Marcy Wheeler does her usual fabulous job of peeling away the layers of nonsense:
Abrams’ purported rhetorical questions–can anyone doubt that WikiLeaks would have published the diplomatic volumes of the Pentagon Papers? can anyone doubt he wouldn’t have paid the slightest heed to efforts to end the war?–are one of two things that dismantle his entire argument laying the responsibility for the government’s overreaction to Assange with Assange. Because–as Digby has explained at length–we have every reason to doubt whether WikiLeaks would have published the diplomatic volumes of the Pentagon Papers. And we have solid evidence that WikiLeaks would shield really dangerous information.
Because they already have. And because they have now outsourced responsibility for choosing what is dangerous and newsworthy or not to a bunch of newspapers.
Indeed, back before WikiLeaks ceded that role to a bunch of newspapers, WikiLeaks was actually being more cautious with the publication of sensitive information than the NYT was.
Abrams also twists the truth about the significance of the cables that have been released so far, and Marcy takes that one on, too (emphasis is Marcy’s):
But, as I said, there are two fundamental problems with Abrams’ argument.
Here’s the other one:
The Pentagon Papers revelations dealt with a discrete topic, the ever-increasing level of duplicity of our leaders over a score of years in increasing the nation’s involvement in Vietnam while denying it. It revealed official wrongdoing or, at the least, a pervasive lack of candor by the government to its people.

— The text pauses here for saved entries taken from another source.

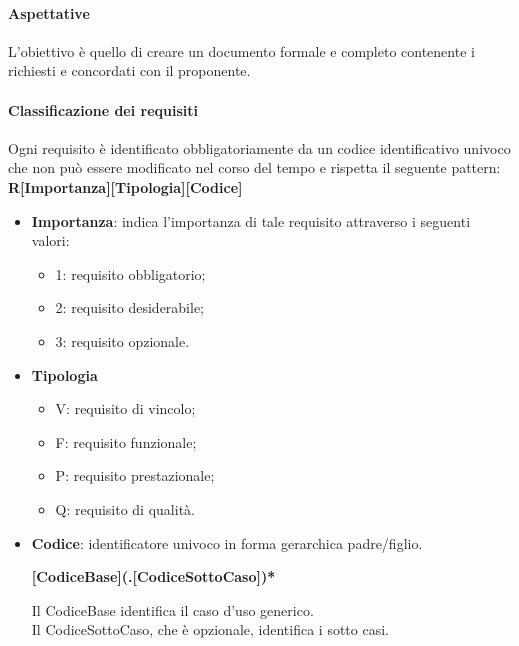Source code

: \paragraph{Aspettative}
L'obiettivo è quello di creare un documento formale e completo contenente i  richiesti e concordati con il proponente.

\paragraph{Classificazione dei requisiti} \label{_classificazioneRequisiti}
Ogni requisito è identificato obbligatoriamente da un codice identificativo univoco che non può essere modificato nel corso del tempo e rispetta il seguente pattern: \\
\textbf{R[Importanza][Tipologia][Codice]}

\begin{itemize}
  \item 	\textbf{Importanza}: indica l'importanza di tale requisito attraverso i seguenti valori:
        \begin{itemize}
          \item 1: requisito obbligatorio;
          \item 2: requisito desiderabile;
          \item 3: requisito opzionale.
        \end{itemize}
  \item \textbf{Tipologia}
        \begin{itemize}
          \item V: requisito di vincolo;
          \item F: requisito funzionale;
          \item P: requisito prestazionale;
          \item Q: requisito di qualità.
        \end{itemize}
  \item \textbf{Codice}: identificatore univoco in forma gerarchica padre/figlio.
        \begin{center}
          \textbf{[CodiceBase](.[CodiceSottoCaso])*} \\
        \end{center}


        Il CodiceBase identifica il caso d'uso generico. \\
        Il CodiceSottoCaso, che è opzionale, identifica i sotto casi.
\end{itemize}

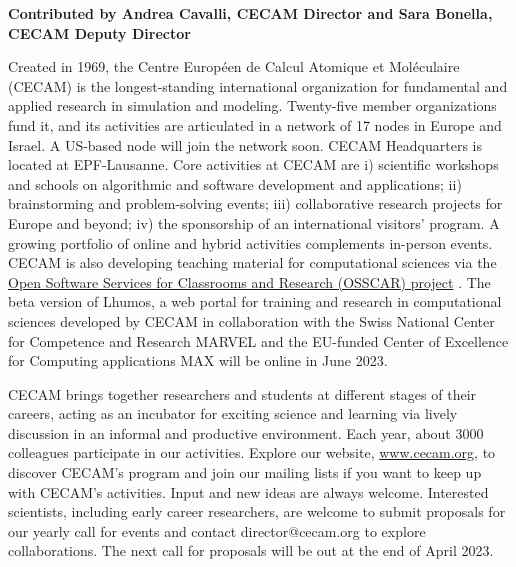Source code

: \textbf{Contributed by Andrea Cavalli, CECAM Director and Sara Bonella, CECAM Deputy Director}

Created in 1969, the Centre Européen de Calcul Atomique et Moléculaire (CECAM) is the longest-standing international organization for fundamental and applied research in simulation and modeling. 
Twenty-five member organizations fund it, and its activities are articulated in a network of 17 nodes in Europe and Israel. 
A US-based node will join the network soon. 
CECAM Headquarters is located at EPF-Lausanne. 
Core activities at CECAM are i) scientific workshops and schools on algorithmic and software development and applications; ii) brainstorming and problem-solving events; iii) collaborative research projects for Europe and beyond; iv) the sponsorship of an international visitors’ program. 
A growing portfolio of online and hybrid activities complements in-person events. 
CECAM is also developing teaching material for computational sciences via the \href{https://www.osscar.org/}{Open Software Services for Classrooms and Research (OSSCAR) project} \cite{DU2023}. 
The beta version of Lhumos, a web portal for training and research in computational sciences developed by CECAM in collaboration with the Swiss National Center for Competence and Research MARVEL and the EU-funded Center of Excellence for Computing applications MAX will be online in June 2023.
 
CECAM brings together researchers and students at different stages of their careers, acting as an incubator for exciting science and learning via lively discussion in an informal and productive environment. 
Each year, about 3000 colleagues participate in our activities. 
Explore our website, \href{https://www.cecam.org/}{www.cecam.org}, to discover CECAM’s program and join our mailing lists if you want to keep up with CECAM’s activities. 
Input and new ideas are always welcome. 
Interested scientists, including early career researchers, are welcome to submit proposals for our yearly call for events and contact director@cecam.org to explore collaborations. 
The next call for proposals will be out at the end of April 2023.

WikiLeaks is different. It revels in the revelation of “secrets” simply because they are secret. It assaults the very notion of diplomacy that is not presented live on C-Span. It has sometimes served the public by its revelations but it also offers, at considerable potential price, a vast amount of material that discloses no abuses of power at all.
[snip]
Taken as a whole, however, a leak of this elephantine magnitude, which appears to demonstrate no misconduct by the U.S., is difficult to defend on any basis other than WikiLeaks’ general disdain for any secrecy at all. [my emphasis]
Floyd Abrams’ entire argument about WikiLeaks is premised on his claim that these diplomatic cables demonstrate no abuse of power at all. No misconduct by the US. (Note, too, how he moves the bar with the Pentagon Papers, apparently revealing some uncertainty whether the Pentagon Papers revealed “lack of candor”–something abundantly exposed in the WikiLeaks cables–or outright “official wrongdoing.”)

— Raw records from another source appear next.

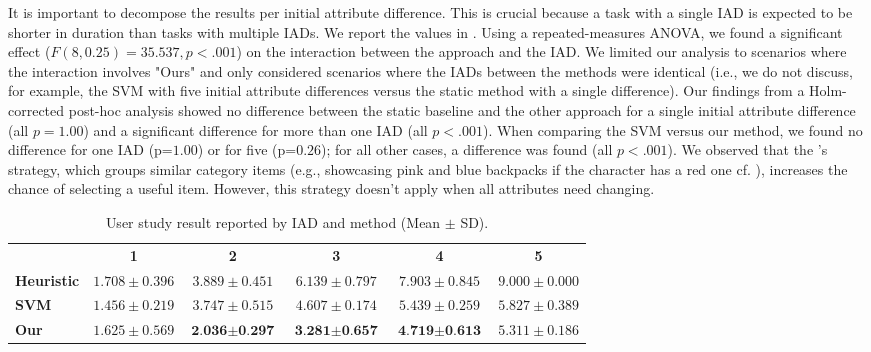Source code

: It is important to decompose the results per initial attribute difference. This is crucial because a task with a single IAD is expected to be shorter in duration than tasks with multiple IADs. We report the values in . Using a repeated-measures ANOVA, we found a significant effect ($F(8, 0.25)=35.537, p<.001$) on the interaction between the approach and the IAD. We limited our analysis to scenarios where the interaction involves "Ours" and only considered scenarios where the IADs between the methods were identical (i.e., we do not discuss, for example, the SVM with five initial attribute differences versus the static method with a single difference). Our findings from a Holm-corrected post-hoc analysis showed no difference between the static baseline and the other approach for a single initial attribute difference (all $p=1.00$) and a significant difference for more than one IAD (all $p<.001$). When comparing the SVM versus our method, we found no difference for one IAD (p=$1.00$) or for five (p=$0.26$); for all other cases, a difference was found (all $p<.001$). We observed that the \interfaceagent's strategy, which groups similar category items (e.g., showcasing pink and blue backpacks if the character has a red one cf. ), increases the chance of selecting a useful item. However, this strategy doesn't apply when all attributes need changing.

\begin{table}[!t]
\centering
\caption{User study result reported by IAD and method (Mean $\pm$ SD).}
\label{tab:desc}
\begin{adjustbox}{width=\textwidth}
{
\begin{tabular}{lccccc}
\toprule
& \textbf{1} & \textbf{2} & \textbf{3} & \textbf{4} & \textbf{5} \\
\cmidrule[0.4pt]{2-6}
\textbf{Heuristic} & $1.708 \pm 0.396$ & $3.889 \pm 0.451$ & $6.139 \pm 0.797$ & $7.903 \pm 0.845$ & $9.000 \pm 0.000$ \\
\textbf{SVM} & $1.456 \pm 0.219$ & $3.747 \pm 0.515$ & $4.607 \pm 0.174$ & $5.439 \pm 0.259$ & $5.827 \pm 0.389$ \\
\textbf{Our} & $1.625 \pm 0.569$ & $\textbf{2.036} \pm \textbf{0.297}$ & $\textbf{3.281} \pm \textbf{0.657}$ & $\textbf{4.719} \pm \textbf{0.613}$ & $5.311 \pm 0.186$ \\
\bottomrule
\end{tabular}
}
\end{adjustbox}
\end{table}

There’s a lot that has been revealed in this dump that I would consider misconduct and even more that I would consider abuse of power.
But consider just the examples of the cables showing the US pressure on Germany and Spain to drop prosecutions of US rendition and torture (and if you haven’t already read Carol Rosenberg’s examination of our pressure on Spain, I recommend it).

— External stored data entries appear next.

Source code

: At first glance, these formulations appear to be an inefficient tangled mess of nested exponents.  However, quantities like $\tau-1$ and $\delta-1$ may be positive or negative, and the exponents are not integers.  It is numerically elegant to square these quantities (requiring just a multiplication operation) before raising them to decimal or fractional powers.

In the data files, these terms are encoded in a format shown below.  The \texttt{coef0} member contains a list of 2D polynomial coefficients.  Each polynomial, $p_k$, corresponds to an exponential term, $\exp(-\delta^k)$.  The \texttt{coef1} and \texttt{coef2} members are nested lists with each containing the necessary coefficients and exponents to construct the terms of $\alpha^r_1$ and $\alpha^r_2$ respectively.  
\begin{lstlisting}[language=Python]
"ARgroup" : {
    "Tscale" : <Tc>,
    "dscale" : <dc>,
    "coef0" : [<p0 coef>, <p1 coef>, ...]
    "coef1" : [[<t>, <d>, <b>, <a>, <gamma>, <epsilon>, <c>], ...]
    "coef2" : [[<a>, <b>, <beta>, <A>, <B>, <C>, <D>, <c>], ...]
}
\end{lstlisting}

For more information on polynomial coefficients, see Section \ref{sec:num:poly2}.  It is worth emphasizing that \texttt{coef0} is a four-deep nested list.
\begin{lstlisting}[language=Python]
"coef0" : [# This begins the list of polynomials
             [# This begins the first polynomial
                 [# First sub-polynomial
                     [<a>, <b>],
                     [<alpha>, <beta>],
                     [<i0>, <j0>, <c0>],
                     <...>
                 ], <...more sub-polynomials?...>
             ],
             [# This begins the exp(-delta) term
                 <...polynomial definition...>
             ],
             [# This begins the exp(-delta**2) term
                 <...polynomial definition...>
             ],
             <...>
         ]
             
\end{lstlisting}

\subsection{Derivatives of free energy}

I don’t see how any person–much less a constitutional lawyer–can claim that US efforts to get other democracies to set aside rule of law in their countries to help the US avoid responsibility for its crimes is not an abuse of power. Unless you believe that torture is cool, that wrongful kidnapping is cool, that the US should not be bound by its own laws or international law, or that the US should be immune from law generally, I don’t see how you conclude that our efforts to bigfoot the legal systems of our allies does not constitute an abuse of our considerable international power.
And yet somehow Floyd Abrams suggests just that–that revealing the US’ double standards about rule of law, all in the service of avoiding any accountability for torture, does not constitute a valuable revelation.